Problem requirements: Aside from the pictures, copy the listing exactly.

Data provided:
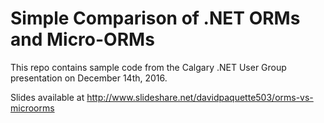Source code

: 
# Simple Comparison of .NET ORMs and Micro-ORMs
This repo contains sample code from the Calgary .NET User Group presentation on December 14th, 2016. 

Slides available at http://www.slideshare.net/davidpaquette503/orms-vs-microorms 

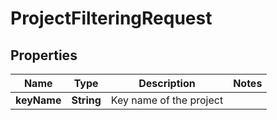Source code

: 

# ProjectFilteringRequest

## Properties

Name | Type | Description | Notes
------------ | ------------- | ------------- | -------------
**keyName** | **String** | Key name of the project | 



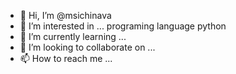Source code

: - 👋 Hi, I’m @msichinava
- 👀 I’m interested in ...
programing language python
- 🌱 I’m currently learning ...
- 💞️ I’m looking to collaborate on ...
- 📫 How to reach me ...

<!---
msichinava/msichinava is a ✨ special ✨ repository because its `README.md` (this file) appears on your GitHub profile.
You can click the Preview link to take a look at your changes.
--->
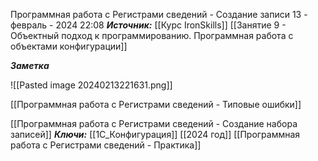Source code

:
Программная работа с Регистрами сведений - Создание записи
 13 - февраль - 2024  22:08 
***Источник:***  [[Курс IronSkills]] [[Занятие 9 - Объектный подход к программированию. Программная работа с объектами конфигурации]]

***Заметка*** 

![[Pasted image 20240213221631.png]]

[[Программная работа с Регистрами сведений - Типовые ошибки]]

[[Программная работа с Регистрами сведений - Создание набора записей]]
***Ключи:*** [[1С_Конфигурация]] [[2024 год]]  [[Программная работа с Регистрами сведений - Практика]]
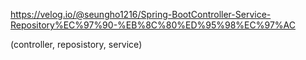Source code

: https://velog.io/@seungho1216/Spring-BootController-Service-Repository%EC%97%90-%EB%8C%80%ED%95%98%EC%97%AC

(controller, reposistory, service)
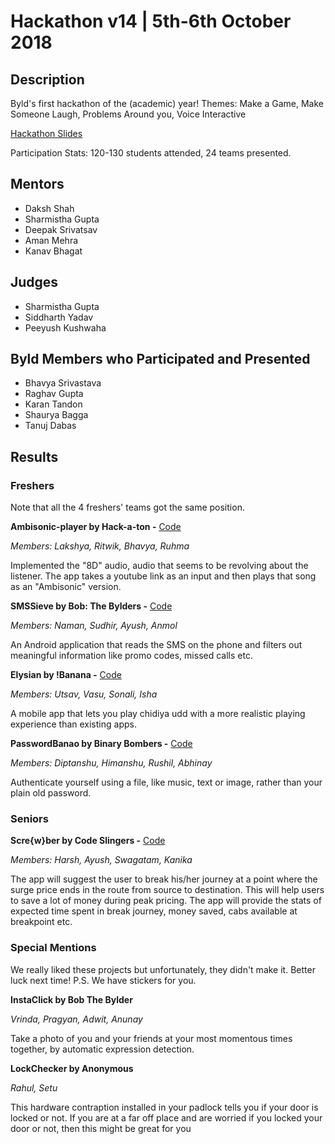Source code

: # Hackathon v14 | 5th-6th October 2018

## Description

Byld's first hackathon of the (academic) year! Themes: Make a Game, Make Someone Laugh, Problems Around you, Voice Interactive

[Hackathon Slides](https://docs.google.com/presentation/d/1H0ETK749irgAg32A3s4vNkC6Z1OtJSXxvpXP1qaDoWs/edit?usp=sharing)

Participation Stats: 120-130 students attended, 24 teams presented.

## Mentors
- Daksh Shah
- Sharmistha Gupta
- Deepak Srivatsav
- Aman Mehra
- Kanav Bhagat

## Judges
- Sharmistha Gupta
- Siddharth Yadav
- Peeyush Kushwaha

## Byld Members who Participated and Presented
- Bhavya Srivastava
- Raghav Gupta
- Karan Tandon
- Shaurya Bagga
- Tanuj Dabas

## Results

### Freshers

Note that all the 4 freshers' teams got the same position.

**Ambisonic-player by Hack-a-ton -** [Code](https://github.com/LakshyAAAgrawal/Ambisonic-player)

_Members: Lakshya, Ritwik, Bhavya, Ruhma_

Implemented the "8D" audio, audio that seems to be revolving about the listener. 
The app takes a youtube link as an input and then plays that song as an 
"Ambisonic" version.

 

**SMSSieve by Bob: The Bylders -** [Code](https://github.com/confusement/SMSieve/)

_Members: Naman, Sudhir, Ayush, Anmol_

An Android application that reads the SMS on the phone and filters out meaningful information like promo codes, missed calls etc. 

**Elysian by !Banana -** [Code](https://github.com/singlautsav/chidiya_lets_udd) 

_Members: Utsav, Vasu, Sonali, Isha_

A mobile app that lets you play chidiya udd with a more realistic playing experience than existing apps.

 

**PasswordBanao by Binary Bombers -** [Code](https://github.com/singlautsav/chidiya_lets_udd)

_Members: Diptanshu, Himanshu, Rushil, Abhinay_

Authenticate yourself using a file, like music, text or image, rather than your plain old password. 

### Seniors


**Scre{w}ber by Code Slingers -** [Code](https://github.com/harshj94/Screwber) 

_Members: Harsh, Ayush, Swagatam, Kanika_

The app will suggest the user to break his/her journey at a point where the
surge price ends in the route from source to destination. This will 
help users to save a lot of money during peak pricing. The app will 
provide the stats of expected time spent in break journey, money saved, 
cabs available at breakpoint etc.

### Special Mentions

We really liked these projects but unfortunately, they didn't make it. Better luck next time! P.S. We have stickers for you.

**InstaClick by Bob The Bylder**

_Vrinda, Pragyan, Adwit, Anunay_

Take a photo of you and your friends at your most momentous times together, by automatic expression detection.

**LockChecker by Anonymous**

_Rahul, Setu_

This hardware contraption installed in your padlock tells you if your door is locked
 or not. If you are at a far off place and are worried if you locked 
your door or not, then this might be great for you

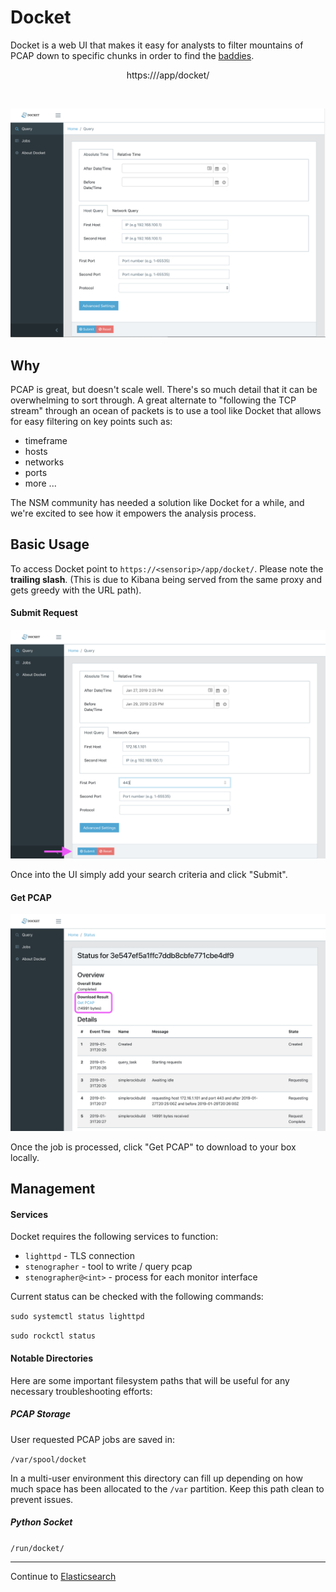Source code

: # Docket

Docket is a web UI that makes it easy for analysts to filter mountains of PCAP down to specific chunks in order to find the [baddies](https://v637g.app.goo.gl/qkGzskQTs5goPdBH6).

<p align="center">
https://<sensorip>/app/docket/
</p>
<br>

<p align="center">
<img src="../docket.png">
</p>


## Why

PCAP is great, but doesn't scale well.  There's so much detail that it can be overwhelming to sort through.  A great alternate to "following the TCP stream" through an ocean of packets is to use a tool like Docket that allows for easy filtering on key points such as:

- timeframe
- hosts
- networks
- ports
- more ...

The NSM community has needed a solution like Docket for a while, and we're excited to see how it empowers the analysis process.


## Basic Usage

To access Docket point to `https://<sensorip>/app/docket/`. Please note the **trailing slash**.  (This is due to Kibana being served from the same proxy and gets greedy with the URL path).  


#### Submit Request

<p align="center">
<img src="../docket-submit.png">
</p>

Once into the UI simply add your search criteria and click "Submit".  


#### Get PCAP

<p align="center">
<img src="../docket-getpcap.png">
</p>

Once the job is processed, click "Get PCAP" to download to your box locally.


## Management

#### Services

Docket requires the following services to function:  

- `lighttpd` - TLS connection
- `stenographer` - tool to write / query pcap
- `stenographer@<int>` - process for each monitor interface

Current status can be checked with the following commands:  

`sudo systemctl status lighttpd`  

`sudo rockctl status`  


#### Notable Directories

Here are some important filesystem paths that will be useful for any necessary troubleshooting efforts:  

##### PCAP Storage

User requested PCAP jobs are saved in:  

`/var/spool/docket`  

In a multi-user environment this directory can fill up depending on how much space has been allocated to the `/var` partition.  Keep this path clean to prevent issues.  

##### Python Socket

`/run/docket/`  


---

Continue to [Elasticsearch](./elasticsearch.md)  

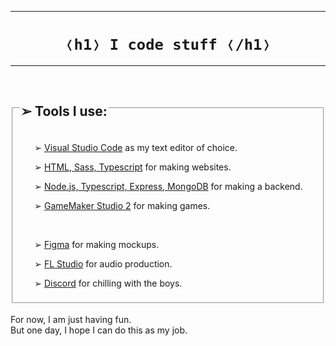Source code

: <hr>
<h1 align="center">
    <code>&#10092;h1&#10093; I code stuff &#10092;/h1&#10093;</code>
</h1>
<hr>

<br>

<fieldset>
  <legend><h2>&#10146; Tools I use:</h2></legend>
  <ul>
    <p>&#10146; <a href="">Visual Studio Code</a> as my text editor of choice.</p>
    <p>&#10146; <a href="">HTML, Sass, Typescript</a> for making websites.</p>
    <p>&#10146; <a href="">Node.js, Typescript, Express, MongoDB</a> for making a backend.</p>
    <p>&#10146; <a href="">GameMaker Studio 2</a> for making games.</p>
    <br>
    <p>&#10146; <a href="">Figma</a> for making mockups.</p>
    <p>&#10146; <a href="">FL Studio</a> for audio production.</p>
    <p>&#10146; <a href="">Discord</a> for chilling with the boys.</p>
  </ul>
</fieldset>

<br>

<div>For now, I am just having fun.</div>
<div>But one day, I hope I can do this as my job.</div>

Final answer:
Source code

: 
# Simple Comparison of .NET ORMs and Micro-ORMs
This repo contains sample code from the Calgary .NET User Group presentation on December 14th, 2016. 

Slides available at http://www.slideshare.net/davidpaquette503/orms-vs-microorms 

Source code

: 

# ProjectFilteringRequest

## Properties

Name | Type | Description | Notes
------------ | ------------- | ------------- | -------------
**keyName** | **String** | Key name of the project | 



Source code

: - 👋 Hi, I’m @msichinava
- 👀 I’m interested in ...
programing language python
- 🌱 I’m currently learning ...
- 💞️ I’m looking to collaborate on ...
- 📫 How to reach me ...

<!---
msichinava/msichinava is a ✨ special ✨ repository because its `README.md` (this file) appears on your GitHub profile.
You can click the Preview link to take a look at your changes.
--->
Source code

:
Программная работа с Регистрами сведений - Создание записи
 13 - февраль - 2024  22:08 
***Источник:***  [[Курс IronSkills]] [[Занятие 9 - Объектный подход к программированию. Программная работа с объектами конфигурации]]

***Заметка*** 

![[Pasted image 20240213221631.png]]

[[Программная работа с Регистрами сведений - Типовые ошибки]]

[[Программная работа с Регистрами сведений - Создание набора записей]]
***Ключи:*** [[1С_Конфигурация]] [[2024 год]]  [[Программная работа с Регистрами сведений - Практика]]
Source code

: https://velog.io/@seungho1216/Spring-BootController-Service-Repository%EC%97%90-%EB%8C%80%ED%95%98%EC%97%AC

(controller, reposistory, service)
Source code

: # Hackathon v14 | 5th-6th October 2018

## Description

Byld's first hackathon of the (academic) year! Themes: Make a Game, Make Someone Laugh, Problems Around you, Voice Interactive

[Hackathon Slides](https://docs.google.com/presentation/d/1H0ETK749irgAg32A3s4vNkC6Z1OtJSXxvpXP1qaDoWs/edit?usp=sharing)

Participation Stats: 120-130 students attended, 24 teams presented.

## Mentors
- Daksh Shah
- Sharmistha Gupta
- Deepak Srivatsav
- Aman Mehra
- Kanav Bhagat

## Judges
- Sharmistha Gupta
- Siddharth Yadav
- Peeyush Kushwaha

## Byld Members who Participated and Presented
- Bhavya Srivastava
- Raghav Gupta
- Karan Tandon
- Shaurya Bagga
- Tanuj Dabas

## Results

### Freshers

Note that all the 4 freshers' teams got the same position.

**Ambisonic-player by Hack-a-ton -** [Code](https://github.com/LakshyAAAgrawal/Ambisonic-player)

_Members: Lakshya, Ritwik, Bhavya, Ruhma_

Implemented the "8D" audio, audio that seems to be revolving about the listener. 
The app takes a youtube link as an input and then plays that song as an 
"Ambisonic" version.

 

**SMSSieve by Bob: The Bylders -** [Code](https://github.com/confusement/SMSieve/)

_Members: Naman, Sudhir, Ayush, Anmol_

An Android application that reads the SMS on the phone and filters out meaningful information like promo codes, missed calls etc. 

**Elysian by !Banana -** [Code](https://github.com/singlautsav/chidiya_lets_udd) 

_Members: Utsav, Vasu, Sonali, Isha_

A mobile app that lets you play chidiya udd with a more realistic playing experience than existing apps.

 

**PasswordBanao by Binary Bombers -** [Code](https://github.com/singlautsav/chidiya_lets_udd)

_Members: Diptanshu, Himanshu, Rushil, Abhinay_

Authenticate yourself using a file, like music, text or image, rather than your plain old password. 

### Seniors


**Scre{w}ber by Code Slingers -** [Code](https://github.com/harshj94/Screwber) 

_Members: Harsh, Ayush, Swagatam, Kanika_

The app will suggest the user to break his/her journey at a point where the
surge price ends in the route from source to destination. This will 
help users to save a lot of money during peak pricing. The app will 
provide the stats of expected time spent in break journey, money saved, 
cabs available at breakpoint etc.

### Special Mentions

We really liked these projects but unfortunately, they didn't make it. Better luck next time! P.S. We have stickers for you.

**InstaClick by Bob The Bylder**

_Vrinda, Pragyan, Adwit, Anunay_

Take a photo of you and your friends at your most momentous times together, by automatic expression detection.

**LockChecker by Anonymous**

_Rahul, Setu_

This hardware contraption installed in your padlock tells you if your door is locked
 or not. If you are at a far off place and are worried if you locked 
your door or not, then this might be great for you

Source code

: # Docket

Docket is a web UI that makes it easy for analysts to filter mountains of PCAP down to specific chunks in order to find the [baddies](https://v637g.app.goo.gl/qkGzskQTs5goPdBH6).

<p align="center">
https://<sensorip>/app/docket/
</p>
<br>

<p align="center">
<img src="../docket.png">
</p>


## Why

PCAP is great, but doesn't scale well.  There's so much detail that it can be overwhelming to sort through.  A great alternate to "following the TCP stream" through an ocean of packets is to use a tool like Docket that allows for easy filtering on key points such as:

- timeframe
- hosts
- networks
- ports
- more ...

The NSM community has needed a solution like Docket for a while, and we're excited to see how it empowers the analysis process.


## Basic Usage

To access Docket point to `https://<sensorip>/app/docket/`. Please note the **trailing slash**.  (This is due to Kibana being served from the same proxy and gets greedy with the URL path).  


#### Submit Request

<p align="center">
<img src="../docket-submit.png">
</p>

Once into the UI simply add your search criteria and click "Submit".  


#### Get PCAP

<p align="center">
<img src="../docket-getpcap.png">
</p>

Once the job is processed, click "Get PCAP" to download to your box locally.


## Management

#### Services

Docket requires the following services to function:  

- `lighttpd` - TLS connection
- `stenographer` - tool to write / query pcap
- `stenographer@<int>` - process for each monitor interface

Current status can be checked with the following commands:  

`sudo systemctl status lighttpd`  

`sudo rockctl status`  


#### Notable Directories

Here are some important filesystem paths that will be useful for any necessary troubleshooting efforts:  

##### PCAP Storage

User requested PCAP jobs are saved in:  

`/var/spool/docket`  

In a multi-user environment this directory can fill up depending on how much space has been allocated to the `/var` partition.  Keep this path clean to prevent issues.  

##### Python Socket

`/run/docket/`  


---

Continue to [Elasticsearch](./elasticsearch.md)  

Source code

: <hr>
<h1 align="center">
    <code>&#10092;h1&#10093; I code stuff &#10092;/h1&#10093;</code>
</h1>
<hr>

<br>

<fieldset>
  <legend><h2>&#10146; Tools I use:</h2></legend>
  <ul>
    <p>&#10146; <a href="">Visual Studio Code</a> as my text editor of choice.</p>
    <p>&#10146; <a href="">HTML, Sass, Typescript</a> for making websites.</p>
    <p>&#10146; <a href="">Node.js, Typescript, Express, MongoDB</a> for making a backend.</p>
    <p>&#10146; <a href="">GameMaker Studio 2</a> for making games.</p>
    <br>
    <p>&#10146; <a href="">Figma</a> for making mockups.</p>
    <p>&#10146; <a href="">FL Studio</a> for audio production.</p>
    <p>&#10146; <a href="">Discord</a> for chilling with the boys.</p>
  </ul>
</fieldset>

<br>

<div>For now, I am just having fun.</div>
<div>But one day, I hope I can do this as my job.</div>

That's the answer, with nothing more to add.